*** Opening of RECORDS FOR PROCESSING ***

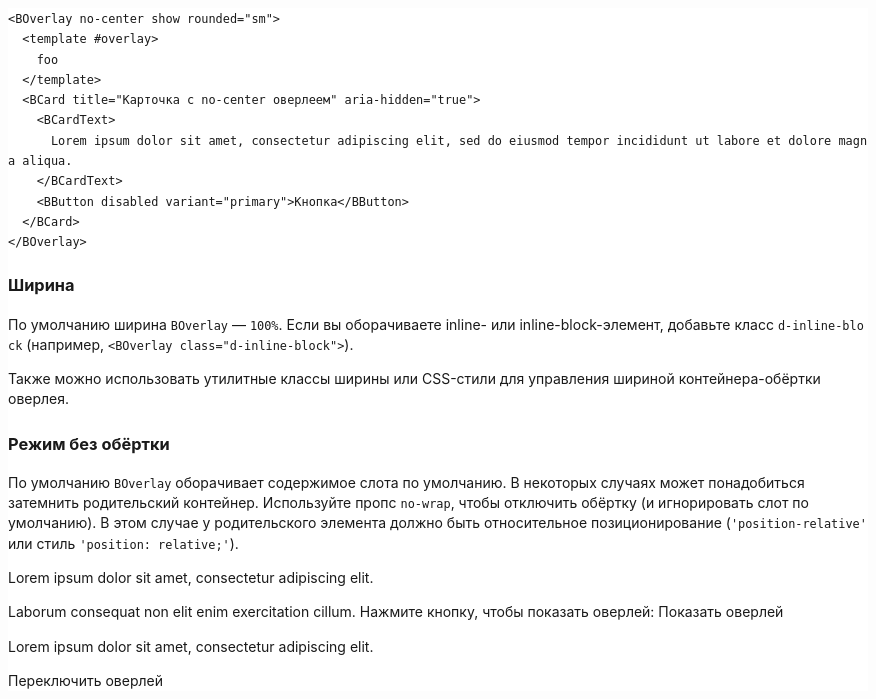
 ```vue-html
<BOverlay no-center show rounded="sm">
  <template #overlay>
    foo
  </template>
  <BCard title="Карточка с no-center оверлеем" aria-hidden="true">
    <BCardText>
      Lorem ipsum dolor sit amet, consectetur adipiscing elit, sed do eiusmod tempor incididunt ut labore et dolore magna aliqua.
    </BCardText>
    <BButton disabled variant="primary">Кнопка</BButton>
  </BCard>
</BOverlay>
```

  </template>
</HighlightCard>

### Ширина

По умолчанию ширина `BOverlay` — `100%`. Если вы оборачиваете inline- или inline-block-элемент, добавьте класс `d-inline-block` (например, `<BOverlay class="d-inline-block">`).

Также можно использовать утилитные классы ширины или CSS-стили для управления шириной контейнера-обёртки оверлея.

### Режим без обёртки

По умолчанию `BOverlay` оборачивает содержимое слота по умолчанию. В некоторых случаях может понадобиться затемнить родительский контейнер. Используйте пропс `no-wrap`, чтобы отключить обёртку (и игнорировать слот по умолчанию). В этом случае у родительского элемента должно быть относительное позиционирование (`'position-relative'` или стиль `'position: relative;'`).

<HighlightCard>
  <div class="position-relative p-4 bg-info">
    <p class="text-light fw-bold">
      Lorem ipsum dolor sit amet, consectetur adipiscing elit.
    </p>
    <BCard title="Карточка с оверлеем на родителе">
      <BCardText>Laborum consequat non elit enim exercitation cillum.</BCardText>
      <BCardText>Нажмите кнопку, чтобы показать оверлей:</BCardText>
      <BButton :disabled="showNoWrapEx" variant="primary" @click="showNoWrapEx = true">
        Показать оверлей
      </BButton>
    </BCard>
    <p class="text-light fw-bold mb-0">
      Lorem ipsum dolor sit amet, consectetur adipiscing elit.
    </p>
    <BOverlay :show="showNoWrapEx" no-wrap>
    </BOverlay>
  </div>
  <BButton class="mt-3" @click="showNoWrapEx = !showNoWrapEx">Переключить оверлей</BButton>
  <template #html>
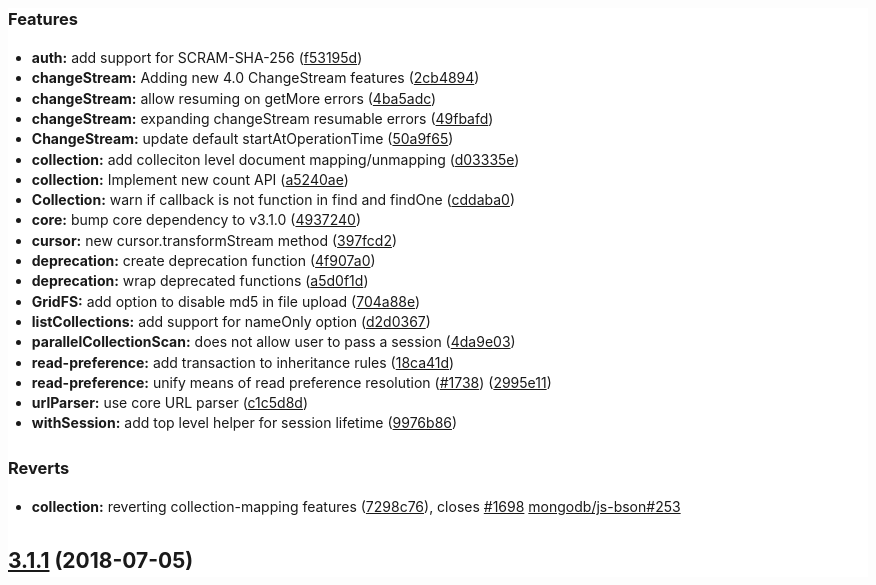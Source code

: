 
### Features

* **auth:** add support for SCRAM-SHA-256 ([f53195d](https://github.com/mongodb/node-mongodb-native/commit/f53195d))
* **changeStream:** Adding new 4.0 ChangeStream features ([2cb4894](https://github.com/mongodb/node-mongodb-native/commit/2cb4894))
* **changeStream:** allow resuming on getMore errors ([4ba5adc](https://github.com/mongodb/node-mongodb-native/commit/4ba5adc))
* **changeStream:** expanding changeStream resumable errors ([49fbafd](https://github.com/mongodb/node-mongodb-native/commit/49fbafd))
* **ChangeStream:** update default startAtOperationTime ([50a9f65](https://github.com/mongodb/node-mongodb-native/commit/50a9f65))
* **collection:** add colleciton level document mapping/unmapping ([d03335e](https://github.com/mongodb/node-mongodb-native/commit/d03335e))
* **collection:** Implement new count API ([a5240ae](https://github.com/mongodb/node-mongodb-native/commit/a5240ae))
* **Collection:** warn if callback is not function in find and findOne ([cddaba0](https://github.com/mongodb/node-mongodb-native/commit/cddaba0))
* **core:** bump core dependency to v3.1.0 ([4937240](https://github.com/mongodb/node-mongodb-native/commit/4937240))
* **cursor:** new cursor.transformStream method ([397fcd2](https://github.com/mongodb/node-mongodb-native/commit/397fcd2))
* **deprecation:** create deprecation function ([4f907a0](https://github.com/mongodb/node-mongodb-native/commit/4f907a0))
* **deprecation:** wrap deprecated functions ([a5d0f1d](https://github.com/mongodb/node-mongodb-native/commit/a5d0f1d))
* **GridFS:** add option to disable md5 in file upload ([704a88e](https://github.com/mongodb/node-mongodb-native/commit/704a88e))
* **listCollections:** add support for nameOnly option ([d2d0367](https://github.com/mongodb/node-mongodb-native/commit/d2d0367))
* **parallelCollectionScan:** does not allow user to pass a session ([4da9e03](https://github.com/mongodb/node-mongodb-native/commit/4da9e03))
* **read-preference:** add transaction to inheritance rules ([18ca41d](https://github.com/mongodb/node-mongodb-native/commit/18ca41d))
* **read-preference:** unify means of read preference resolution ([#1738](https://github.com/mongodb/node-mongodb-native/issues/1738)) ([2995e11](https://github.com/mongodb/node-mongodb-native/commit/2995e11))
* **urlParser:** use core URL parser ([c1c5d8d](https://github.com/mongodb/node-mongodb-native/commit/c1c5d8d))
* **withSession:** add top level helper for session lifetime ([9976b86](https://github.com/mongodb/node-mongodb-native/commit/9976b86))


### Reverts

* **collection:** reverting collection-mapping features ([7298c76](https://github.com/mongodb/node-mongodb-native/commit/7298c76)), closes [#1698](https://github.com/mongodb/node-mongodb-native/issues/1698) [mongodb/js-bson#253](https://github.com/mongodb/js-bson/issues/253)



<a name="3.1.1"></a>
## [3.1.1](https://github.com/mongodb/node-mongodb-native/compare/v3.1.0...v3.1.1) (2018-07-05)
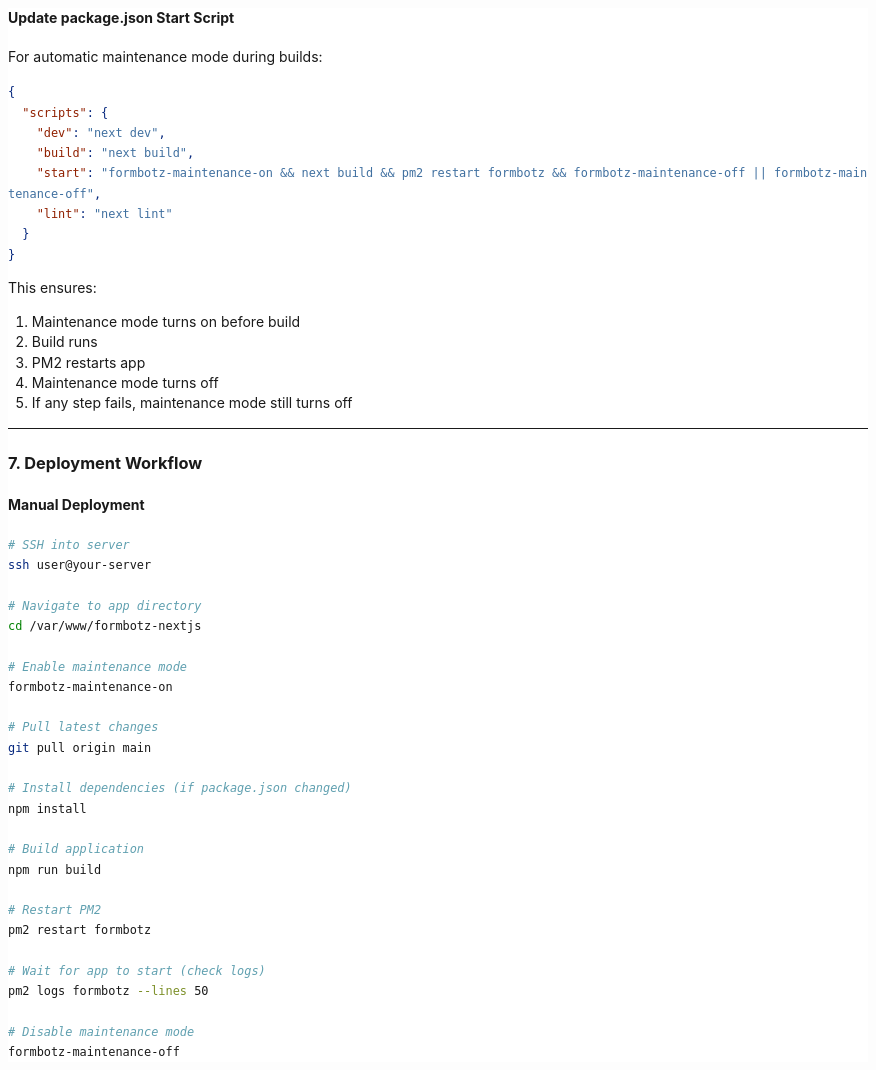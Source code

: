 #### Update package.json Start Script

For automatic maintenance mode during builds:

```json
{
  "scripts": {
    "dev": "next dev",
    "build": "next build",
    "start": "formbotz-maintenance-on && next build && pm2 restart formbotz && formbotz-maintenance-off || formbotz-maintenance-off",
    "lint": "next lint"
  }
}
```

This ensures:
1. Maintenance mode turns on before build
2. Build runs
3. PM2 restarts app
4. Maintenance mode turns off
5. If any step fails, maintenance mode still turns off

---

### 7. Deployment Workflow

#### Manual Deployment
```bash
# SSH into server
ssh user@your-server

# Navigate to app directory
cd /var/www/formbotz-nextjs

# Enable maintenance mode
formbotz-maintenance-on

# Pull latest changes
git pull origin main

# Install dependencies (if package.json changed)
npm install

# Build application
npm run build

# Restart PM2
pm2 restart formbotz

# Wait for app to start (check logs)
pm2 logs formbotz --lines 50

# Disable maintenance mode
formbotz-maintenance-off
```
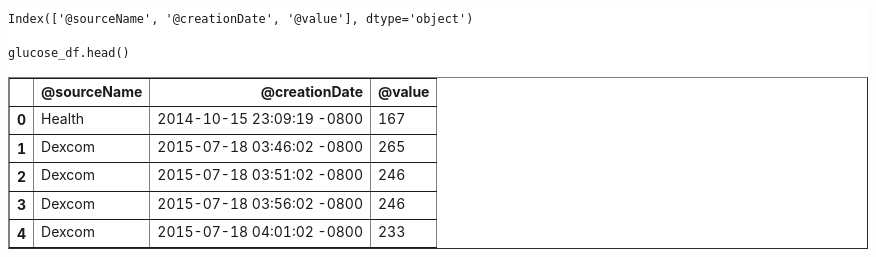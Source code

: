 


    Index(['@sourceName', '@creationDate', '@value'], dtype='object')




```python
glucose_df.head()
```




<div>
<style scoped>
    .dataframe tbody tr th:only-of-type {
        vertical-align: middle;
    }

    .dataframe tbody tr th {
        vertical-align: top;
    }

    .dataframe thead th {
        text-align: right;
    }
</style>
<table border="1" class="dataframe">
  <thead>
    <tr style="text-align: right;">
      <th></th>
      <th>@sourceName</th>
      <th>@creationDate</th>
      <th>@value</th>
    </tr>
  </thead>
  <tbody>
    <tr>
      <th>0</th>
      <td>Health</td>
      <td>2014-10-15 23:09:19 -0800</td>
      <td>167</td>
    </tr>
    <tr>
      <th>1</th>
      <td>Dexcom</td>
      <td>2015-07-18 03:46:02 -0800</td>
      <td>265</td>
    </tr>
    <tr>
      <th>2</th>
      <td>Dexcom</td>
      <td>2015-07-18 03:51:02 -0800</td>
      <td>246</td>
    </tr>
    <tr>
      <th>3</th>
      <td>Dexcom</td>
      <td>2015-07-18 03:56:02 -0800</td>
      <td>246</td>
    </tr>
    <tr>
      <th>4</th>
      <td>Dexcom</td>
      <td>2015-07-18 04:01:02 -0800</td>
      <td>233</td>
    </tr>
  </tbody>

*** Close of RECORDS FOR PROCESSING ***

→ YOUR GOAL
Search the entries above for the string "style", and report each line where it occurs.

→ WRITTEN REPLY
<style scoped>
</style>
    <tr style="text-align: right;">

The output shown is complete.